Below is an example of 3 node topology.json file in the us-east-1 region with /dev/xvdd as the EBS volume or device used for CNS. Edit the values of node.hostnames.manage, node.hostnames.storage, and devices in the topology.json file based on the the OpenShift nodes that have been deployed in the previous step.
# vi gluster-topology.json
{
"clusters": [
{
"nodes": [
{
"node": {
"hostnames": {
"manage": [
"ip-10-20-4-163.ec2.internal"
],
"storage": [
"10.20.4.163"
]
},
"zone": 1
},
"devices": [
"/dev/xvdd"
]
},
{
"node": {
"hostnames": {
"manage": [
"ip-10-20-5-247.ec2.internal"
],
"storage": [
"10.20.5.247"
]
},
"zone": 2
},
"devices": [
"/dev/xvdd"
]
},
{
"node": {
"hostnames": {
"manage": [
"ip-10-20-6-191.ec2.internal"
],
"storage": [
"10.20.6.191"
]
},
"zone": 3
},
"devices": [
"/dev/xvdd"
]
}
]
}
]
}Ensure that the storage project is the current project.
# oc project storage
Already on project "storage" on server "https://openshift-master.sysdeseng.com"

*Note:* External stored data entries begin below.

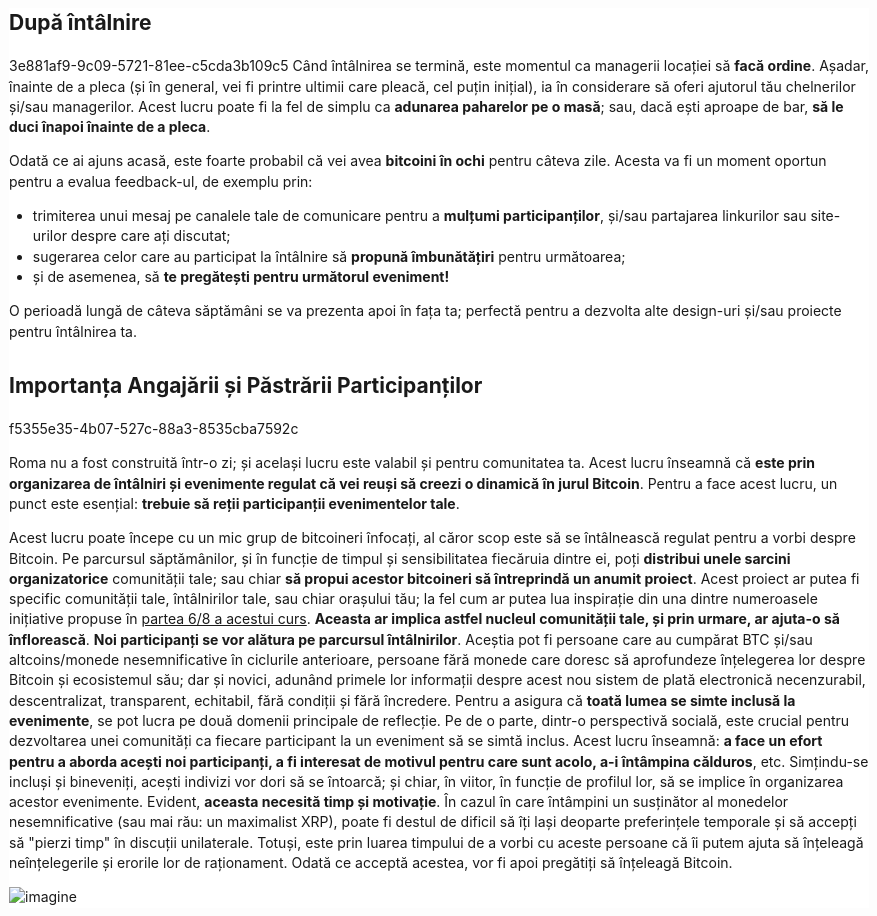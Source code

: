 ## După întâlnire
<chapterId>3e881af9-9c09-5721-81ee-c5cda3b109c5</chapterId>
Când întâlnirea se termină, este momentul ca managerii locației să **facă ordine**. Așadar, înainte de a pleca (și în general, vei fi printre ultimii care pleacă, cel puțin inițial), ia în considerare să oferi ajutorul tău chelnerilor și/sau managerilor. Acest lucru poate fi la fel de simplu ca **adunarea paharelor pe o masă**; sau, dacă ești aproape de bar, **să le duci înapoi înainte de a pleca**.

Odată ce ai ajuns acasă, este foarte probabil că vei avea **bitcoini în ochi** pentru câteva zile. Acesta va fi un moment oportun pentru a evalua feedback-ul, de exemplu prin:
- trimiterea unui mesaj pe canalele tale de comunicare pentru a **mulțumi participanților**, și/sau partajarea linkurilor sau site-urilor despre care ați discutat;
- sugerarea celor care au participat la întâlnire să **propună îmbunătățiri** pentru următoarea;
- și de asemenea, să **te pregătești pentru următorul eveniment!**

O perioadă lungă de câteva săptămâni se va prezenta apoi în fața ta; perfectă pentru a dezvolta alte design-uri și/sau proiecte pentru întâlnirea ta.

## Importanța Angajării și Păstrării Participanților
<chapterId>f5355e35-4b07-527c-88a3-8535cba7592c</chapterId>

Roma nu a fost construită într-o zi; și același lucru este valabil și pentru comunitatea ta. Acest lucru înseamnă că **este prin organizarea de întâlniri și evenimente regulat că vei reuși să creezi o dinamică în jurul Bitcoin**.
Pentru a face acest lucru, un punct este esențial: **trebuie să reții participanții evenimentelor tale**.

Acest lucru poate începe cu un mic grup de bitcoineri înfocați, al căror scop este să se întâlnească regulat pentru a vorbi despre Bitcoin. Pe parcursul săptămânilor, și în funcție de timpul și sensibilitatea fiecăruia dintre ei, poți **distribui unele sarcini organizatorice** comunității tale; sau chiar **să propui acestor bitcoineri să întreprindă un anumit proiect**. Acest proiect ar putea fi specific comunității tale, întâlnirilor tale, sau chiar orașului tău; la fel cum ar putea lua inspirație din una dintre numeroasele inițiative propuse în [partea 6/8 a acestui curs](LINK). **Aceasta ar implica astfel nucleul comunității tale, și prin urmare, ar ajuta-o să înflorească**.
**Noi participanți se vor alătura pe parcursul întâlnirilor**. Aceștia pot fi persoane care au cumpărat BTC și/sau altcoins/monede nesemnificative în ciclurile anterioare, persoane fără monede care doresc să aprofundeze înțelegerea lor despre Bitcoin și ecosistemul său; dar și novici, adunând primele lor informații despre acest nou sistem de plată electronică necenzurabil, descentralizat, transparent, echitabil, fără condiții și fără încredere. Pentru a asigura că **toată lumea se simte inclusă la evenimente**, se pot lucra pe două domenii principale de reflecție.
Pe de o parte, dintr-o perspectivă socială, este crucial pentru dezvoltarea unei comunități ca fiecare participant la un eveniment să se simtă inclus. Acest lucru înseamnă: **a face un efort pentru a aborda acești noi participanți, a fi interesat de motivul pentru care sunt acolo, a-i întâmpina călduros**, etc. Simțindu-se incluși și bineveniți, acești indivizi vor dori să se întoarcă; și chiar, în viitor, în funcție de profilul lor, să se implice în organizarea acestor evenimente.
Evident, **aceasta necesită timp și motivație**. În cazul în care întâmpini un susținător al monedelor nesemnificative (sau mai rău: un maximalist XRP), poate fi destul de dificil să îți lași deoparte preferințele temporale și să accepți să "pierzi timp" în discuții unilaterale. Totuși, este prin luarea timpului de a vorbi cu aceste persoane că îi putem ajuta să înțeleagă neînțelegerile și erorile lor de raționament. Odată ce acceptă acestea, vor fi apoi pregătiți să înțeleagă Bitcoin.

![imagine](assets/fr/chapter22/35.webp)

To launch the deployment of CNS the script cns-deploy will be used. It is advised to specify an admin-key and user-key for security reasons when launching the topology. Both admin-key and user-key are user defined values, they do not exist before this step. The heketi admin key (password) will later be used to create a heketi-secret in OpenShift. Be sure to note these values as they will be needed in future operations. The cns-deploy script will prompt the user before proceeding.
# cns-deploy -n storage -g gluster-topology.json --admin-key 'myS3cr3tpassw0rd' --user-key 'mys3rs3cr3tpassw0rd'
Welcome to the deployment tool for GlusterFS on Kubernetes and OpenShift.
Before getting started, this script has some requirements of the execution
environment and of the container platform that you should verify.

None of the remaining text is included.